Tide And Tone Of Peace | Sojourners

Tide And Tone Of Peace

Sitting on a bench in Peace Memorial Park, it is almost impossible to believe that the atomic bomb was dropped here. Inside the park's museum, photographs of devastated Hiroshima appear somewhat familiar. I think to, myself, "Yes, I recognize where that would be. Oh, and that too, that would be by the bridge." But when I step out of the museum, the photographs remain inside, and so does the destruction of Hiroshima.

Peace Park is expansive, beautiful, and bright. Trees are changing colors. Greens, browns, yellows, and reds splash the landscape. Pigeons look to be spawning by the thousands at every hour and are outnumbered only by the school children who swarm and gape at me. Toddlers run, followed by mothers and doting grandmothers in their kimonos; the constant shouts of excitement from the school pupils fill the air with the sounds of life. It's no wonder I have difficulty imagining a city that was leveled.
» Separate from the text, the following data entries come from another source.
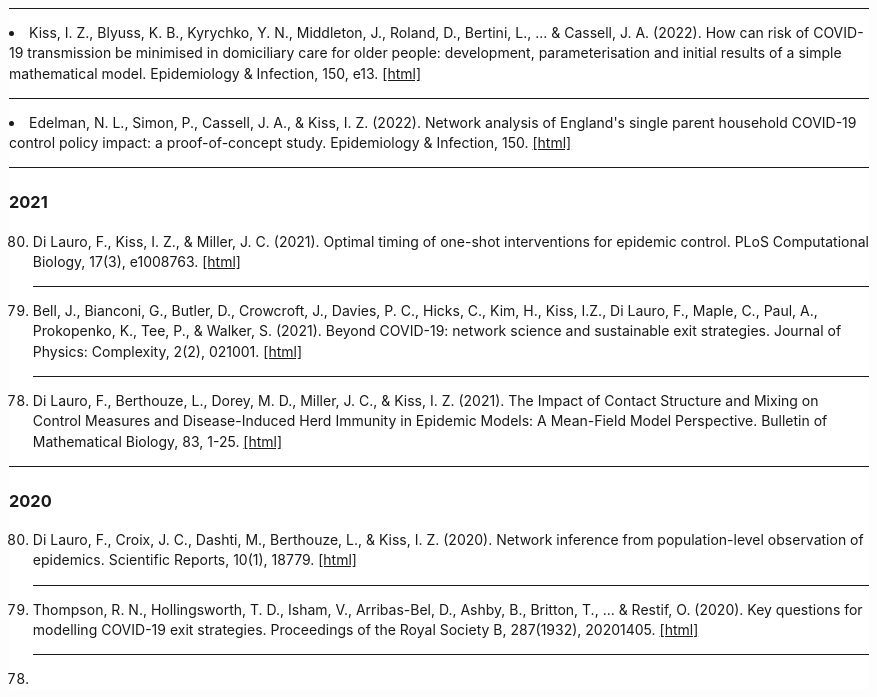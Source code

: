 <hr>
<li>
Kiss, I. Z., Blyuss, K. B., Kyrychko, Y. N., Middleton, J., Roland, D., Bertini, L., ... & Cassell, J. A. (2022). How can risk of COVID-19 transmission be minimised in domiciliary care for older people: development, parameterisation and initial results of a simple mathematical model. Epidemiology & Infection, 150, e13. <a href='https://www.cambridge.org/core/services/aop-cambridge-core/content/view/35EEB84154FC3638BBB2F831A01261BD/S0950268821002727a.pdf/div-class-title-how-can-risk-of-covid-19-transmission-be-minimised-in-domiciliary-care-for-older-people-development-parameterization-and-initial-results-of-a-simple-mathematical-model-div.pdf'> [html] </a>
</li>
<hr>
<li>
Edelman, N. L., Simon, P., Cassell, J. A., & Kiss, I. Z. (2022). Network analysis of England's single parent household COVID-19 control policy impact: a proof-of-concept study. Epidemiology & Infection, 150. <a href='https://www.cambridge.org/core/services/aop-cambridge-core/content/view/CF0600DEE42CFDD5CC99E598A75E01F0/S0950268822000905a.pdf/div-class-title-network-analysis-of-england-s-single-parent-household-covid-19-control-policy-impact-a-proof-of-concept-study-div.pdf'> [html] </a>
</li>
</ol>
<hr>


<H3> 2021</h3>
<ol reversed start="80">
<li>
Di Lauro, F., Kiss, I. Z., & Miller, J. C. (2021). Optimal timing of one-shot interventions for epidemic control. PLoS Computational Biology, 17(3), e1008763. <a href='https://journals.plos.org/ploscompbiol/article?id=10.1371/journal.pcbi.1008763'> [html] </a>
</li>
<hr>
<li>
Bell, J., Bianconi, G., Butler, D., Crowcroft, J., Davies, P. C., Hicks, C., Kim, H., Kiss, I.Z., Di Lauro, F., Maple, C., Paul, A., Prokopenko, K., Tee, P., & Walker, S. (2021). Beyond COVID-19: network science and sustainable exit strategies. Journal of Physics: Complexity, 2(2), 021001. <a href='https://iopscience.iop.org/article/10.1088/2632-072X/abcbea/pdf'> [html] </a>
</li>
<hr>
<li>
Di Lauro, F., Berthouze, L., Dorey, M. D., Miller, J. C., & Kiss, I. Z. (2021). The Impact of Contact Structure and Mixing on Control Measures and Disease-Induced Herd Immunity in Epidemic Models: A Mean-Field Model Perspective. Bulletin of Mathematical Biology, 83, 1-25. <a href='https://link.springer.com/article/10.1007/s11538-021-00947-8'> [html] </a>
</li>
</ol>
<hr>


<H3> 2020</h3>
<ol reversed start="80">
<li>
Di Lauro, F., Croix, J. C., Dashti, M., Berthouze, L., & Kiss, I. Z. (2020). Network inference from population-level observation of epidemics. Scientific Reports, 10(1), 18779. <a href='https://www.nature.com/articles/s41598-020-75558-9'> [html] </a>
</li>
<hr>
<li>
Thompson, R. N., Hollingsworth, T. D., Isham, V., Arribas-Bel, D., Ashby, B., Britton, T., ... & Restif, O. (2020). Key questions for modelling COVID-19 exit strategies. Proceedings of the Royal Society B, 287(1932), 20201405. <a href='https://royalsocietypublishing.org/doi/full/10.1098/rspb.2020.1405'> [html] </a>
</li>
<hr>
<li>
Inside the museum, a horrible tale is told. The charred bodies twist and churn my stomach. That a single bomb could annihilate a city so that I could see it from end to end is beyond imagination. Yet one bomb did so. All war is by definition inhuman. Broken attempts to limit its damage usually become the standards by which we measure our capacity for barbarism. Yet this episode in war seems particularly barbaric. Why? Is it the total lack of discrimination in use of the nuclear weapon? The inhumanity and coldness required in dropping such a weapon on all residents of a city? Is it the legacy of all the side effects, like radiation sickness and genetic defects?